What the task requires
From the listing below, reproduce word for word the part that opens with the line containing "- Faultlore [read](https://rust.libhunt.com/newsletter/301)" and closes with the line containing "of Firefox [read](https://rust.libhunt.com/newsletter/300)"; reproduce nothing else.

─── Study material

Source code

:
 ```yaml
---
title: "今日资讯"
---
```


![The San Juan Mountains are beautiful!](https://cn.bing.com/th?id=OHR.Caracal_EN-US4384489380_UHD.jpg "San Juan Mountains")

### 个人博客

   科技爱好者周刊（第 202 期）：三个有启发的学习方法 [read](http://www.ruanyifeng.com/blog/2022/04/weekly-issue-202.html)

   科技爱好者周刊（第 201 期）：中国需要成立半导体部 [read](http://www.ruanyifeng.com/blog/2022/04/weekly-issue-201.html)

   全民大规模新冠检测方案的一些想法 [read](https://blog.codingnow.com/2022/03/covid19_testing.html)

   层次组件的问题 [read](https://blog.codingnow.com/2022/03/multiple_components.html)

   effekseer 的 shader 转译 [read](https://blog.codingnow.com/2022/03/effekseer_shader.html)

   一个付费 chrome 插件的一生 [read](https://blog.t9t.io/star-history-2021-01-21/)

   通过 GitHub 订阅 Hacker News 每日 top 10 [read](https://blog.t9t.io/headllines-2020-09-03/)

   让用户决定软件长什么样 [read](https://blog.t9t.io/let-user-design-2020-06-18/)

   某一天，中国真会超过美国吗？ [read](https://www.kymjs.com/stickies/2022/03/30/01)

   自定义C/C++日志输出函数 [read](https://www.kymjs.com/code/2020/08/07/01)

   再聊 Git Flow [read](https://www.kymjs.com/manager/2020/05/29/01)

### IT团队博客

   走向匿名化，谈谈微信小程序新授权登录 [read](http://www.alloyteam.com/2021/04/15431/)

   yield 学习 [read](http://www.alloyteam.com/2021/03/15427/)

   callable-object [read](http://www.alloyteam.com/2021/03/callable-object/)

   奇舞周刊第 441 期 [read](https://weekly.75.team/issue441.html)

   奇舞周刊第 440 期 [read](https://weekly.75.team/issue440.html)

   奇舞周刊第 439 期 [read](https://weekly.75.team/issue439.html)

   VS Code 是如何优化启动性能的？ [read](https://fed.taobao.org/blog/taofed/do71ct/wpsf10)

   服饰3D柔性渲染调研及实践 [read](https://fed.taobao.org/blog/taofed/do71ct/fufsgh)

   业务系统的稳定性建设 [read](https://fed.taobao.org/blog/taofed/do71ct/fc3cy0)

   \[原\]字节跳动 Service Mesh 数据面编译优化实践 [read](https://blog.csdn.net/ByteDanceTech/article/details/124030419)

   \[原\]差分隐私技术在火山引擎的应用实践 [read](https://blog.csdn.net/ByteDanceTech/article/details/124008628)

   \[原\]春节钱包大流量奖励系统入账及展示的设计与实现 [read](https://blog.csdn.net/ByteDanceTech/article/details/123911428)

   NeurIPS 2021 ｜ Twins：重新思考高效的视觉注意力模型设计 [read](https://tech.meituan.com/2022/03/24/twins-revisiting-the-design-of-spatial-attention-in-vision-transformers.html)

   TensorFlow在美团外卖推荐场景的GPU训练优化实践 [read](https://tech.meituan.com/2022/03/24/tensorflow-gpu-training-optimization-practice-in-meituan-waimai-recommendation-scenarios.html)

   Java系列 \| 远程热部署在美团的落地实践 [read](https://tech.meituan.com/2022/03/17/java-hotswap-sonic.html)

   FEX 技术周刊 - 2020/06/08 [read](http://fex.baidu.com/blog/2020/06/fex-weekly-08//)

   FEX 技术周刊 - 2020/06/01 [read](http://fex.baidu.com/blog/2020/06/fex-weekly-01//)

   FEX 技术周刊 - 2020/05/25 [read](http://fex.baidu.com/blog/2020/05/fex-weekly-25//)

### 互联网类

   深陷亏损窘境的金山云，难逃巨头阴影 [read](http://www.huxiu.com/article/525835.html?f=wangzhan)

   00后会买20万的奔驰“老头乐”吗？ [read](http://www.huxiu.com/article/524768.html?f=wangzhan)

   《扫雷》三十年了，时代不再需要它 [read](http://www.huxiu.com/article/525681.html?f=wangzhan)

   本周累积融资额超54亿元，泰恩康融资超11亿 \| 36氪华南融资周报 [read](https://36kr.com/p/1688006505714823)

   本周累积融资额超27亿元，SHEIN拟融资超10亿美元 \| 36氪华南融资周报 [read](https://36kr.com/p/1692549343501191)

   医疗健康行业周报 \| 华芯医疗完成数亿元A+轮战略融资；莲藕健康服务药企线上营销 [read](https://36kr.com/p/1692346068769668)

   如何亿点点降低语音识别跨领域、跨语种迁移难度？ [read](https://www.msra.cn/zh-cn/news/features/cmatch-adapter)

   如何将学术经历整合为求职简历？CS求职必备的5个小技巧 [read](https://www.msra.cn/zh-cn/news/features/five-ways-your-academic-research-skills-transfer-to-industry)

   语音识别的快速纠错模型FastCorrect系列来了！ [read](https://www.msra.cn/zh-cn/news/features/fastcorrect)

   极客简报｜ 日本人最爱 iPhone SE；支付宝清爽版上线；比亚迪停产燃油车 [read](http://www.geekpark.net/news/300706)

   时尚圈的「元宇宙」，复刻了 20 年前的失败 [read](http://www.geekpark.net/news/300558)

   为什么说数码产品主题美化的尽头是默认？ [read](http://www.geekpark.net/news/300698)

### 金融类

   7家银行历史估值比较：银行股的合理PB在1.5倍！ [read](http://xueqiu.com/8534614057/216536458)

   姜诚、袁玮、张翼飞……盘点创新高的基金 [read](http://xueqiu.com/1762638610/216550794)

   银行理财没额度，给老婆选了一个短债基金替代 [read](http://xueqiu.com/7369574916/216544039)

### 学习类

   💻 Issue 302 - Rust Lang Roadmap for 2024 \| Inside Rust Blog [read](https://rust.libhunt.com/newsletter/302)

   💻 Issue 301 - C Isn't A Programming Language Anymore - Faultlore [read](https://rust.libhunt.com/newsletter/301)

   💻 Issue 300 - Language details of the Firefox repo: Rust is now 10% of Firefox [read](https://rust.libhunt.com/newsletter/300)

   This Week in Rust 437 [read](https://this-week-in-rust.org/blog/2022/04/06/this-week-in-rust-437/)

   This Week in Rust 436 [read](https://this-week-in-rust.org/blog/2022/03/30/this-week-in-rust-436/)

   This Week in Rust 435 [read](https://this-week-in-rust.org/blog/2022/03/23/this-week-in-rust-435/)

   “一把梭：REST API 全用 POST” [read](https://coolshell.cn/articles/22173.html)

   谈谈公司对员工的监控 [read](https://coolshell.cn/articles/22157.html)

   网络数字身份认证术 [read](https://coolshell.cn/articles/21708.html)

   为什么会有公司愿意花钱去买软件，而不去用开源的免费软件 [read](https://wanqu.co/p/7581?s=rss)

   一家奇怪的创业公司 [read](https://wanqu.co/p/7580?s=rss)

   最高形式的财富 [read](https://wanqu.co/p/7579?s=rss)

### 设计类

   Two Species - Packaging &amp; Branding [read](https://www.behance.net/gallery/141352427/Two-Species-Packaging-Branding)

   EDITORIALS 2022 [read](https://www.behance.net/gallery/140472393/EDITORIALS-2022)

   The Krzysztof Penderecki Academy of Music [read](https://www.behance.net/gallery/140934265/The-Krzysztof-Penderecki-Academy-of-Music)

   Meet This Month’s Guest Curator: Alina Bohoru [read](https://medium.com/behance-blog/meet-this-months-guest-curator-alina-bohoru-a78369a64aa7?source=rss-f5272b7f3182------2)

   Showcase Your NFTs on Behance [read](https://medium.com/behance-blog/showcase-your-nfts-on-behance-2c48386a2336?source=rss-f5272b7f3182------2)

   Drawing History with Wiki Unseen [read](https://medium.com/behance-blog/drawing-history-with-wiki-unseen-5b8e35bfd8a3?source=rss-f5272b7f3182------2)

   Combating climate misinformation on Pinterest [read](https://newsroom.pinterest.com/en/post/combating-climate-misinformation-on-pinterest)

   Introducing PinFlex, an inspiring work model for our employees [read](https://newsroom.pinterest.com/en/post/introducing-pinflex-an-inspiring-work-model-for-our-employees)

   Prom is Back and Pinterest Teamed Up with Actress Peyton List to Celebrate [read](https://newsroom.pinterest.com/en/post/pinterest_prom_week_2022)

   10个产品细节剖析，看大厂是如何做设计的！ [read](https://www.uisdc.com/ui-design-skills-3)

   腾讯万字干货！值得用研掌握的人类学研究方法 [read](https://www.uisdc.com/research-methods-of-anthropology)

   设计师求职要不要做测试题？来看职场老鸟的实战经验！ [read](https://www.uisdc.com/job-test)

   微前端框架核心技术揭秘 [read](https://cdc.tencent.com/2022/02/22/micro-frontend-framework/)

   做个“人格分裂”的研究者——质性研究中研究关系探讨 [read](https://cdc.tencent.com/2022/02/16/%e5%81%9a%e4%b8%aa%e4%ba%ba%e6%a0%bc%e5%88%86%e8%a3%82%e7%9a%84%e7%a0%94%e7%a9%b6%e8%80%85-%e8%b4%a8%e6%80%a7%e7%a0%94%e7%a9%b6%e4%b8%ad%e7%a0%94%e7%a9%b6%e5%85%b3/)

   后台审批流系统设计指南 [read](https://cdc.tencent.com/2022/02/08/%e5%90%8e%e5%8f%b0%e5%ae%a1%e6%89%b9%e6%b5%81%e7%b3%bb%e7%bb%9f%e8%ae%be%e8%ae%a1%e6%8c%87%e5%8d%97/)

──────

Problem solution
   💻 Issue 301 - C Isn't A Programming Language Anymore - Faultlore [read](https://rust.libhunt.com/newsletter/301)

   💻 Issue 300 - Language details of the Firefox repo: Rust is now 10% of Firefox [read](https://rust.libhunt.com/newsletter/300)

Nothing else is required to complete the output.